As a neurotransmitter, dopamine plays major roles in many brain functions, including cognition, emotion, and control of locomotion [17]. Dopamine is synthesized from tyrosine by the action of tyrosine hydroxylase (TH), a rate-limiting enzyme in catecholamine synthesis. The action of dopamine is terminated by reuptake from the synaptic cleft into the presynaptic neuron through the dopamine transporter (DAT).
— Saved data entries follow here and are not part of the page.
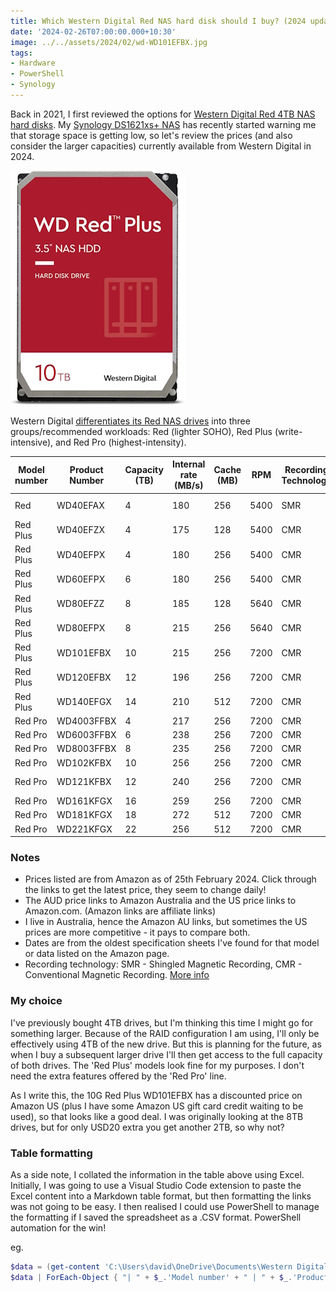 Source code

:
 ```yaml
---
title: Which Western Digital Red NAS hard disk should I buy? (2024 update)
date: '2024-02-26T07:00:00.000+10:30'
image: ../../assets/2024/02/wd-WD101EFBX.jpg
tags:
- Hardware
- PowerShell
- Synology
---
```


Back in 2021, I first reviewed the options for [Western Digital Red 4TB NAS hard disks](/2021/07/ws-red-nas-hdd.html). My [Synology DS1621xs+ NAS](/2021/04/synology-DS1621xs-review.html) has recently started warning me that storage space is getting low, so let's review the prices (and also consider the larger capacities) currently available from Western Digital in 2024.

![Western Digital WD Red Plus 10TB hard drive](../../assets/2024/02/wd-WD101EFBX.jpg)

Western Digital [differentiates its Red NAS drives](https://blog.westerndigital.com/wd-red-nas-drives/) into three groups/recommended workloads: Red (lighter SOHO), Red Plus (write-intensive), and Red Pro (highest-intensity).

| Model number | Product Number | Capacity (TB) | Internal rate (MB/s) | Cache (MB) | RPM | Recording Technology | Approx. Date | Spec sheet | Price (AUD) | Price (USD) |
|--------------|----------------|---------------|----------------------|------------|------|--------------|--------------|----------------|-------------|-------|
| Red | WD40EFAX | 4 | 180 | 256 | 5400 | SMR | Aug-20 | [Link](https://products.wdc.com/library/SpecSheet/ENG/2579-810238.pdf) | [230](https://www.amazon.com.au/Red-4TB-Hard-Drive-WD40EFAX/dp/B083XVY99B?dchild=1&keywords=WD40EFAX&qid=1626346773&s=computers&sr=1-1&th=1&linkCode=ll1&tag=flcdrg07-22&linkId=d74f62bc00a92d80a696b34cc98f54b9&language=en_AU&ref_=as_li_ss_tl) | [n/a](https://www.amazon.com/Red-4TB-Internal-Hard-Drive/dp/B083XVY99B?th=1&linkCode=ll1&tag=flcdrg0e-20&linkId=0f26c5d4d7be6c1eb61875482a35e5be&language=en_US&ref_=as_li_ss_tl) |
| Red Plus | WD40EFZX | 4 | 175 | 128 | 5400 | CMR | Jan-21 | [Link](https://documents.westerndigital.com/content/dam/doc-library/en_us../../assets/public/western-digital/product/internal-drives/wd-red-plus-hdd/product-brief-western-digital-wd-red-plus-hdd.pdf) | [257](https://www.amazon.com.au/Western-Digital-Plus-Internal-Drive-dp-B08VH8C3WZ/dp/B08VH8C3WZ?th=1&linkCode=ll1&tag=flcdrg07-22&linkId=74727ee5a46beb6f7943f833a2f00838&language=en_AU&ref_=as_li_ss_tl) | [111](https://www.amazon.com/Western-Digital-Plus-Internal-Drive/dp/B08VH8C3WZ?th=1&linkCode=ll1&tag=flcdrg0e-20&linkId=f31e48f0c116c6bbcf372e00c57a7968&language=en_US&ref_=as_li_ss_tl) |
| Red Plus | WD40EFPX | 4 | 180 | 256 | 5400 | CMR | Sep-22 | [Link](https://www.westerndigital.com/products/internal-drives/wd-red-plus-sata-3-5-hdd?sku=WD40EFPX) | [202](https://www.amazon.com.au/Western-Digital-10TB-Internal-Drive-dp-B08V13TGP4/dp/B0BDXSK2K7?th=1&linkCode=ll1&tag=flcdrg07-22&linkId=b63b9624074ab09b2cf289d64742c694&language=en_AU&ref_=as_li_ss_tl) | [n/a](https://www.amazon.com/Western-Digital-Plus-Internal-Drive/dp/B0BDXSK2K7?th=1&linkCode=ll1&tag=flcdrg0e-20&linkId=9637a9c251a77de3d05ccbbb7df490e2&language=en_US&ref_=as_li_ss_tl) |
| Red Plus | WD60EFPX | 6 | 180 | 256 | 5400 | CMR | Sep-22 | [Link](https://www.westerndigital.com/products/internal-drives/wd-red-plus-sata-3-5-hdd?sku=WD60EFPX) | [289](https://www.amazon.com.au/Western-Digital-10TB-Internal-Drive-dp-B08V13TGP4/dp/B0BDXQ61Z9?th=1&linkCode=ll1&tag=flcdrg07-22&linkId=c4b8d21953b79d713adf23511460b7c8&language=en_AU&ref_=as_li_ss_tl) | [n/a](https://www.amazon.com/Western-Digital-Plus-Internal-Drive/dp/B0BDXQ61Z9?th=1&linkCode=ll1&tag=flcdrg0e-20&linkId=85499246c43c8e95ac50fa687cbb37e8&language=en_US&ref_=as_li_ss_tl) |
| Red Plus | WD80EFZZ | 8 | 185 | 128 | 5640 | CMR | Jan-22 | [Link](https://www.westerndigital.com/products/internal-drives/wd-red-plus-sata-3-5-hdd?sku=WD80EFZZ) | [313](https://www.amazon.com.au/Western-Digital-10TB-Internal-Drive-dp-B09QQX27GM/dp/B08TZPS4QQ?th=1&linkCode=ll1&tag=flcdrg07-22&linkId=d99612013fa1b1bcb3fecc74e55f7fde&language=en_AU&ref_=as_li_ss_tl) | [n/a](https://www.amazon.com/Western-Digital-Plus-Internal-Drive/dp/B09QQX27GM?th=1&linkCode=ll1&tag=flcdrg0e-20&linkId=e7cbe45ccb3361781c70391586e74b78&language=en_US&ref_=as_li_ss_tl) |
| Red Plus | WD80EFPX | 8 | 215 | 256 | 5640 | CMR | Nov-23 | [Link](https://www.westerndigital.com/products/internal-drives/wd-red-plus-sata-3-5-hdd?sku=WD80EFPX) | [308](https://www.amazon.com.au/Western-Digital-Plus-Internal-Drive/dp/B0CMQ6SK7W?crid=9RHY7XTKL3SI&dib=eyJ2IjoiMSJ9.gkQRWHqEEwubKcMIl9604QlOTNg9dQbW3k2k8WAZ_1EsX-7HmE-JcsnSH1EH35lXMyA7kkgp6S7_AzLHelxYlrtDNJ4VcgVBqFbLVqkx8YVA6KgHtn5kxzZfxZd3Mv77ITIhu7FLOBpBSCToZPnob5gXjybWAOvLzIDNQJkXZg6NtwAJAo_zSwYVEfqsyZ_XEfJb8qVZC0MSe4W_nHAG2cKNkr7gw2_c7KyKm8QMjzlAUVYQ7OtLJUq23U4aLJHn5RoEMD0gWipwjxvYqGjSc1jTEdhpJGaif-H7p3sWgKU.ImTpzQDPyi41cqaBqHcMVLfC-Wxy13rb23vO4KeY6gk&dib_tag=se&keywords=WD80EFZZ&qid=1708837190&s=computers&sprefix=wd80efzz%2Ccomputers%2C353&sr=1-2&th=1&linkCode=ll1&tag=flcdrg07-22&linkId=e16bb7109183e849a1f392769bdd5855&language=en_AU&ref_=as_li_ss_tl) | [179](https://www.amazon.com/Western-Digital-Plus-Internal-Drive/dp/B0CMQ6SK7W?th=1&linkCode=ll1&tag=flcdrg0e-20&linkId=3c5cc0823d08c1dd87be175034c24c3e&language=en_US&ref_=as_li_ss_tl) |
| Red Plus | WD101EFBX | 10 | 215 | 256 | 7200 | CMR | Jan-20 | [Link](https://www.westerndigital.com/products/internal-drives/wd-red-plus-sata-3-5-hdd?sku=WD101EFBX) | [398](https://www.amazon.com.au/Western-Digital-10TB-Internal-Drive-dp-B08TZPS4QQ/dp/B08TZPS4QQ?th=1&linkCode=ll1&tag=flcdrg07-22&linkId=134237545e468bdb522ce2c3f361af66&language=en_AU&ref_=as_li_ss_tl) | [199](https://www.amazon.com/Western-Digital-10TB-Internal-Drive/dp/B08TZPS4QQ?th=1&linkCode=ll1&tag=flcdrg0e-20&linkId=ecbb8065e119844f0bb8828567695890&language=en_US&ref_=as_li_ss_tl) |
| Red Plus | WD120EFBX | 12 | 196 | 256 | 7200 | CMR | Jan-21 | [Link](https://www.westerndigital.com/products/internal-drives/wd-red-plus-sata-3-5-hdd?sku=WD120EFBX) | [515](https://www.amazon.com.au/Western-Digital-10TB-Internal-Drive-dp-B08V1L1WYD/dp/B08TZPS4QQ?th=1&linkCode=ll1&tag=flcdrg07-22&linkId=15a172fe41755f086ba315dbd09c33b1&language=en_AU&ref_=as_li_ss_tl) | [n/a](https://www.amazon.com/Western-Digital-12TB-Internal-Drive/dp/B08V1L1WYD?&linkCode=ll1&tag=flcdrg0e-20&linkId=4175b18c53c92165c9e6d800db4978cf&language=en_US&ref_=as_li_ss_tl) |
| Red Plus | WD140EFGX | 14 | 210 | 512 | 7200 | CMR | Jan-20 | [Link](https://www.westerndigital.com/products/internal-drives/wd-red-plus-sata-3-5-hdd?sku=WD140EFGX) | [658](https://www.amazon.com.au/Western-Digital-10TB-Internal-Drive-dp-B08V13TGP4/dp/B08TZPS4QQ?th=1&linkCode=ll1&tag=flcdrg07-22&linkId=b862770668bed956501297f0463ed777&language=en_AU&ref_=as_li_ss_tl) | [n/a](https://www.amazon.com/Western-Digital-14TB-Internal-Drive/dp/B08V13TGP4?th=1&linkCode=ll1&tag=flcdrg0e-20&linkId=f643646b1bdfa3d08cbda631f8cae94e&language=en_US&ref_=as_li_ss_tl) |
| Red Pro | WD4003FFBX | 4 | 217 | 256 | 7200 | CMR | Sep-20 | [Link](https://www.westerndigital.com/products/internal-drives/wd-red-pro-sata-hdd?sku=WD4003FFBX) | [212](https://www.amazon.com.au/4TB-Red-Pro-Hard-Drive/dp/B07B1WK3N5?dchild=1&keywords=WD4003FFBX&qid=1626346992&s=computers&sr=1-2&linkCode=ll1&tag=flcdrg07-22&linkId=77956e3b870c572e4b3b579dc502e6b9&language=en_AU&ref_=as_li_ss_tl) | [n/a](https://www.amazon.com/Western-Digital-Red-Hard-Drive/dp/B07B1WK3N5?th=1&linkCode=ll1&tag=flcdrg0e-20&linkId=a33822a4450a126eada949402eb52b27&language=en_US&ref_=as_li_ss_tl) |
| Red Pro | WD6003FFBX  | 6 | 238 | 256 | 7200 | CMR | Feb-18 | [Link](https://www.westerndigital.com/products/internal-drives/wd-red-pro-sata-hdd?sku=WD6003FFBX) | [339](https://www.amazon.com.au/4TB-Red-Pro-Hard-Drive/dp/B07B1HX5KN?dchild=1&keywords=WD4003FFBX&qid=1626346992&s=computers&sr=1-2&th=1&linkCode=ll1&tag=flcdrg07-22&linkId=8358a3cdb826115a4567937324cf29d2&language=en_AU&ref_=as_li_ss_tl) | [204](https://www.amazon.com/Western-Digital-Red-Hard-Drive/dp/B07B1HX5KN?th=1&linkCode=ll1&tag=flcdrg0e-20&linkId=1c58a85aa516335d463cb53c9c1220d7&language=en_US&ref_=as_li_ss_tl) |
| Red Pro | WD8003FFBX  | 8 | 235 | 256 | 7200 | CMR | Apr-18 | [Link](https://www.westerndigital.com/products/internal-drives/wd-red-pro-sata-hdd?sku=WD8003FFBX) | [404](https://www.amazon.com.au/4TB-Red-Pro-Hard-Drive/dp/B07D3N95GS?dchild=1&keywords=WD4003FFBX&qid=1626346992&s=computers&sr=1-2&th=1&linkCode=ll1&tag=flcdrg07-22&linkId=c75bca9d884b1085b19f9d00463b1dad&language=en_AU&ref_=as_li_ss_tl) | [229](https://www.amazon.com/Western-Digital-Red-Hard-Drive/dp/B07D3N95GS?th=1&linkCode=ll1&tag=flcdrg0e-20&linkId=ad002cd6a9e2f98b27695596a1bbfe5a&language=en_US&ref_=as_li_ss_tl) |
| Red Pro | WD102KFBX | 10 | 256 | 256 | 7200 | CMR | Jan-20 | [Link](https://www.westerndigital.com/products/internal-drives/wd-red-pro-sata-hdd?sku=WD102KFBX) | [465](https://www.amazon.com.au/4TB-Red-Pro-Hard-Drive/dp/B084F34HZ6?dchild=1&keywords=WD4003FFBX&qid=1626346992&s=computers&sr=1-2&th=1&linkCode=ll1&tag=flcdrg07-22&linkId=05baa568f88dd396b24e41190b592563&language=en_AU&ref_=as_li_ss_tl) | [269](https://www.amazon.com/Western-Digital-Red-Hard-Drive/dp/B084F34HZ6?th=1&linkCode=ll1&tag=flcdrg0e-20&linkId=4c26abef9e5706f9632f30e893dba695&language=en_US&ref_=as_li_ss_tl) |
| Red Pro | WD121KFBX | 12 | 240 | 256 | 7200 | CMR | May-19 | [Link](https://www.westerndigital.com/products/internal-drives/wd-red-pro-sata-hdd?sku=WD121KFBX) | [491](https://www.amazon.com.au/4TB-Red-Pro-Hard-Drive/dp/B07RTMPWD8?dchild=1&keywords=WD4003FFBX&qid=1626346992&s=computers&sr=1-2&th=1&linkCode=ll1&tag=flcdrg07-22&linkId=ac22910c7e7cd62d204dca7ea88834e6&language=en_AU&ref_=as_li_ss_tl) | [285](https://www.amazon.com/Western-Digital-Red-Hard-Drive/dp/B07RTMPWD8?th=1&linkCode=ll1&tag=flcdrg0e-20&linkId=32cc7e7358fe27d9894e2bc2eb45420e&language=en_US&ref_=as_li_ss_tl) |
| Red Pro | WD161KFGX | 16 | 259 | 256 | 7200 | CMR | Sep-20 | [Link](https://www.westerndigital.com/products/internal-drives/wd-red-pro-sata-hdd?sku=WD161KFGX) | [554](https://www.amazon.com.au/4TB-Red-Pro-Hard-Drive/dp/B08K3VVKSW?dchild=1&keywords=WD4003FFBX&qid=1626346992&s=computers&sr=1-2&th=1&linkCode=ll1&tag=flcdrg07-22&linkId=312b20941bfe8624860b1254c7a7e9fe&language=en_AU&ref_=as_li_ss_tl) | [308](https://www.amazon.com/Western-Digital-Red-Hard-Drive/dp/B08K3VVKSW?th=1&linkCode=ll1&tag=flcdrg0e-20&linkId=2e68016dcaf9cb5dc6d36b256e9fd2d4&language=en_US&ref_=as_li_ss_tl) |
| Red Pro | WD181KFGX | 18 | 272 | 512 | 7200 | CMR | Sep-20 | [Link](https://www.westerndigital.com/products/internal-drives/wd-red-pro-sata-hdd?sku=WD181KFGX) | [583](https://www.amazon.com.au/4TB-Red-Pro-Hard-Drive/dp/B08K3TFM92?dchild=1&keywords=WD4003FFBX&qid=1626346992&s=computers&sr=1-2&th=1&linkCode=ll1&tag=flcdrg07-22&linkId=3a51e6f5a689ce387191d9a22ab16ade&language=en_AU&ref_=as_li_ss_tl) | [342](https://www.amazon.com/Western-Digital-Red-Hard-Drive/dp/B08K3TFM92?th=1&linkCode=ll1&tag=flcdrg0e-20&linkId=720ac28855cba0a987340152c5e07234&language=en_US&ref_=as_li_ss_tl) |
| Red Pro | WD221KFGX | 22 | 256 | 512 | 7200 | CMR | Jul-22 | [Link](https://www.westerndigital.com/products/internal-drives/wd-red-pro-sata-hdd?sku=WD221KFGX) | [849](https://www.amazon.com.au/4TB-Red-Pro-Hard-Drive/dp/B0B5W1CQ8W?dchild=1&keywords=WD4003FFBX&qid=1626346992&s=computers&sr=1-2&th=1&linkCode=ll1&tag=flcdrg07-22&linkId=f0adb3d2f4b81ac3f403eb31206e3425&language=en_AU&ref_=as_li_ss_tl) | [419](https://www.amazon.com/Western-Digital-Red-Hard-Drive/dp/B0B5W1CQ8W?th=1&linkCode=ll1&tag=flcdrg0e-20&linkId=72b6963065ab066728951d069b899596&language=en_US&ref_=as_li_ss_tl) |

### Notes

- Prices listed are from Amazon as of 25th February 2024. Click through the links to get the latest price, they seem to change daily!
- The AUD price links to Amazon Australia and the US price links to Amazon.com. (Amazon links are affiliate links)
- I live in Australia, hence the Amazon AU links, but sometimes the US prices are more competitive - it pays to compare both.
- Dates are from the oldest specification sheets I've found for that model or data listed on the Amazon page.
- Recording technology: SMR - Shingled Magnetic Recording, CMR - Conventional Magnetic Recording. [More info](https://blog.westerndigital.com/dmsmr-device-managed-shingled-magnetic-recording/)

### My choice

I've previously bought 4TB drives, but I'm thinking this time I might go for something larger. Because of the RAID configuration I am using, I'll only be effectively using 4TB of the new drive. But this is planning for the future, as when I buy a subsequent larger drive I'll then get access to the full capacity of both drives. The 'Red Plus' models look fine for my purposes. I don't need the extra features offered by the 'Red Pro' line.

As I write this, the 10G Red Plus WD101EFBX has a discounted price on Amazon US (plus I have some Amazon US gift card credit waiting to be used), so that looks like a good deal. I was originally looking at the 8TB drives, but for only USD20 extra you get another 2TB, so why not?

### Table formatting

As a side note, I collated the information in the table above using Excel. Initially, I was going to use a Visual Studio Code extension to paste the Excel content into a Markdown table format, but then formatting the links was not going to be easy. I then realised I could use PowerShell to manage the formatting if I saved the spreadsheet as a .CSV format. PowerShell automation for the win!

eg.

```powershell
$data = (get-content 'C:\Users\david\OneDrive\Documents\Western Digital Hard disk costs.csv') | ConvertFrom-Csv
$data | ForEach-Object { "| " + $_.'Model number' + " | " + $_.'Product Number' + " | " + $_.'Capacity (TB)' + " | " + $_.'Internal rate (MB/s)' + " | " + $_.'Cache (MB)' + " | " + $_.RPM + " | " + $_.'Recording Technology' + " | " + $_.'Approx. Date' + " | [Link](" + $_.'Spec sheet' + ") | [" + $_.'Price (AUD)' + "](" + $_.'Amazon AU'+ ") | [" + $_.'Price (USD)' + "](" + $_.'Amazon US' + ") |" } | clip
```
Dopamine is then transported and packaged into vesicles for release by vesicular monoamine transporter 2 (VMAT2) [18]. Meanwhile, dopamine affects neurons through dopamine receptors (DRs), which can be divided into two receptor subtype families according to their biochemical and physiological properties: D1-like and D2-like. The D1-like receptor subtype includes D5 (DRD5), whereas the D2-like receptor subtype consists of D3 (DRD3) and D4 (DRD4) [19]. The dopamine receptor D1 (DRD1) interacts with G proteins to stimulate adenylate cyclase activity, whereas the dopamine receptor D2 (DRD2) inhibits adenylate cyclase activity [20].
To assess the effects of combined exposure to As, Pb, and Cd on dopaminergic neurotransmission in the mouse brain, we evaluated the motor coordination, dopamine content, and TH, DAT, VMAT2, and DRs expression in mice exposed to single or mixed metals.

2. Materials and Methods

2.1. Animals

Male C57BL/6 mice (n = 40, 7 weeks old, weighing 22.0 ± 0.5 g) were randomly divided into five groups: water-treated control, As (5 mg/L), Pb (50 mg/L), Cd (0.5 mg/L), and metal-mixture-treated (5 mg/L As + 50 mg/L Pb + 0.5 mg/L Cd) groups. The treatment doses were determined based on previously conducted studies and WHO guideline values for drinking water [14,21,22]. After 1 week of acclimation, the metal-treated mice (n = 8 per group) received As, Pb, and Cd in the form of sodium arsenite, lead (II) acetate trihydrate, and cadmium chloride, respectively, in their drinking water for 4 weeks. Control animals were given only distilled deionized water. The animals were housed 3 per cage and maintained under standard conditions (room temperature: 20  ±  2 °C; relative humidity: 50  ±  5%) on a light:dark cycle of 12:12 h. Water consumption was measured throughout the study period and the mice were weighed weekly. After 4 weeks of administration, 3 mice in each group were used for dopamine measurement and the remaining 5 mice in each group were used for Western blot and real-time PCR analysis. Mice and metal were obtained from Samtako Laboratories (Osan, Korea) and Sigma-Aldrich (St. Louis, MO, USA), respectively. Other reagents were of the highest quality available and were purchased from commercial sources. Experiments were approved by the Institutional Animal Care and Use Committee of Keimyung University, Korea (approval No.: KM 2020-002). Experiments were conducted according to NIH guidelines for the care and use of laboratory animals. Animals were housed in a specific pathogen-free (SPF) facility with free access to food and water. At the end of the treatment regimen, mice were sacrificed by CO2 asphyxiation, and the brains were immediately collected. Striatum were dissected from the brains and stored at −70 °C until use.

2.2. Motor Coordination

Motor coordination of mice was assessed using a rota-rod treadmill (Jeungdo Bio & Plant, Seoul, Korea). The mice were trained on the rota-rod treadmill for 3 days before the experiment. The accelerating speed of the rota-rod was set to increase from 10 rpm to 30 rpm over 10 s. The animals were placed on the treadmill and the time at which each mouse fell off the rod was recorded. The average latency time of three trials was used for analysis.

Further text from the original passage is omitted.